Totally Synthetic by Paul H. Docherty, 23 September 2008
Total Synthesis of Histrionicotoxin 285A
Holmes
J. M. Macdonald, H. T. Horsley, J. H. Ryan, S. Saubern, A. B. Holmes, Org. Lett. 2008, 10, 4227-4229.
DOI: 10.1021/ol801604z
The target, histrionicotoxin 285A, was (like the rest of the family) isolated by blending poison-arrow frogs, and turns out to be a pretty potent inhibitor of the nicotinic acetylcholine receptor. Although there’s been loads of work on HTX 283A (including a synthesis by the group back in 2004, and even further back in 1999…), this is the first total synthesis of 285A, using a strategy familiar to the group - a nitrone dipolar cycloaddition:
The substrate took a few steps to make (mostly through acetylide additions / reduction), but this is a pretty nice way to construct a ring and two stereocenters.

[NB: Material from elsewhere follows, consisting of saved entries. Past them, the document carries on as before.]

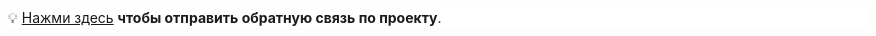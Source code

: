 
💡 [Нажми здесь](https://forms.gle/j3S5Z1DXJ3HbRrMx7) **чтобы отправить обратную связь по проекту**.


















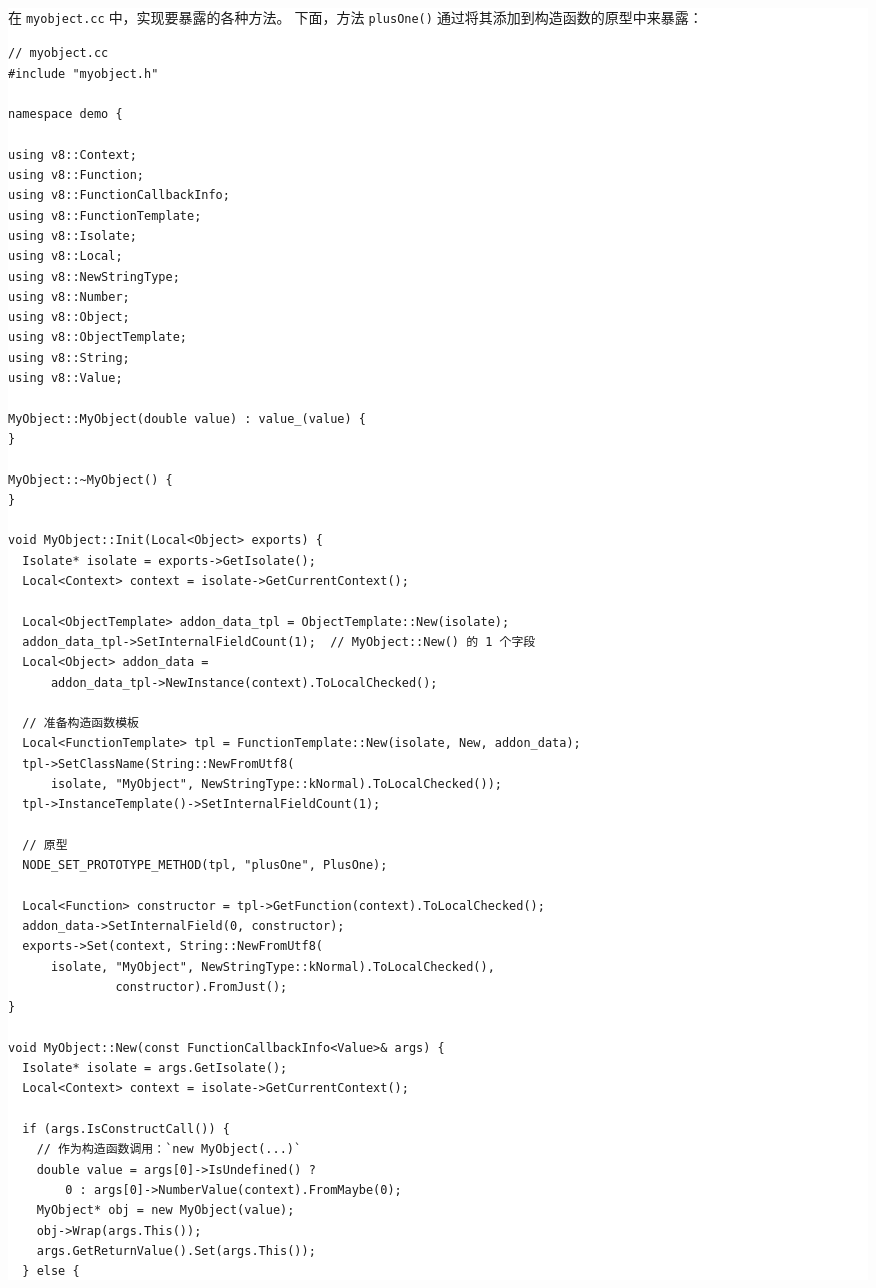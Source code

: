在 `myobject.cc` 中，实现要暴露的各种方法。 下面，方法 `plusOne()` 通过将其添加到构造函数的原型中来暴露：

```
// myobject.cc
#include "myobject.h"

namespace demo {

using v8::Context;
using v8::Function;
using v8::FunctionCallbackInfo;
using v8::FunctionTemplate;
using v8::Isolate;
using v8::Local;
using v8::NewStringType;
using v8::Number;
using v8::Object;
using v8::ObjectTemplate;
using v8::String;
using v8::Value;

MyObject::MyObject(double value) : value_(value) {
}

MyObject::~MyObject() {
}

void MyObject::Init(Local<Object> exports) {
  Isolate* isolate = exports->GetIsolate();
  Local<Context> context = isolate->GetCurrentContext();

  Local<ObjectTemplate> addon_data_tpl = ObjectTemplate::New(isolate);
  addon_data_tpl->SetInternalFieldCount(1);  // MyObject::New() 的 1 个字段
  Local<Object> addon_data =
      addon_data_tpl->NewInstance(context).ToLocalChecked();

  // 准备构造函数模板
  Local<FunctionTemplate> tpl = FunctionTemplate::New(isolate, New, addon_data);
  tpl->SetClassName(String::NewFromUtf8(
      isolate, "MyObject", NewStringType::kNormal).ToLocalChecked());
  tpl->InstanceTemplate()->SetInternalFieldCount(1);

  // 原型
  NODE_SET_PROTOTYPE_METHOD(tpl, "plusOne", PlusOne);

  Local<Function> constructor = tpl->GetFunction(context).ToLocalChecked();
  addon_data->SetInternalField(0, constructor);
  exports->Set(context, String::NewFromUtf8(
      isolate, "MyObject", NewStringType::kNormal).ToLocalChecked(),
               constructor).FromJust();
}

void MyObject::New(const FunctionCallbackInfo<Value>& args) {
  Isolate* isolate = args.GetIsolate();
  Local<Context> context = isolate->GetCurrentContext();

  if (args.IsConstructCall()) {
    // 作为构造函数调用：`new MyObject(...)`
    double value = args[0]->IsUndefined() ?
        0 : args[0]->NumberValue(context).FromMaybe(0);
    MyObject* obj = new MyObject(value);
    obj->Wrap(args.This());
    args.GetReturnValue().Set(args.This());
  } else {
```
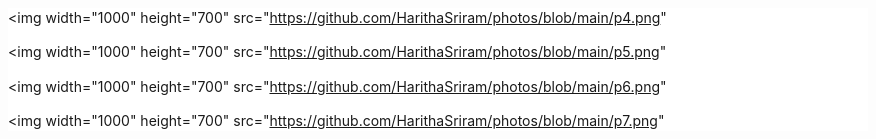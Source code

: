   >
  <img 
    width="1000"
    height="700"
    src="https://github.com/HarithaSriram/photos/blob/main/p4.png"
  >
  <img 
    width="1000"
    height="700"
    src="https://github.com/HarithaSriram/photos/blob/main/p5.png"
  >
  <img 
    width="1000"
    height="700"
    src="https://github.com/HarithaSriram/photos/blob/main/p6.png"
  >
  <img 
    width="1000"
    height="700"
    src="https://github.com/HarithaSriram/photos/blob/main/p7.png"
  >
  </p>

However, after a deprotection of the masked aldehyde and Wittig olefination, they open the ring and destroy the recently installed stereocenters… only to reinstall them again, using a second nitrone dipolar cycloaddition. This is because the reaction with styrene was only actually protecting the nitrone. Under the microwave conditions, the cycloaddition reverses, and the free nitrone is revealed to react again. This time, however, the reaction is intramolecular, building a more important carbocyclic ring found in the target.
Transformation of this intermediate into the natural product didn’t take too long; I have shown a partial retrosynthesis to illustrate it. What I did like was the allene addition; simply take one primary iodide, displace with lithiated allene, and enjoy the 99% yield.
Nice work, showing the most evolved example of the group’s method for making this family.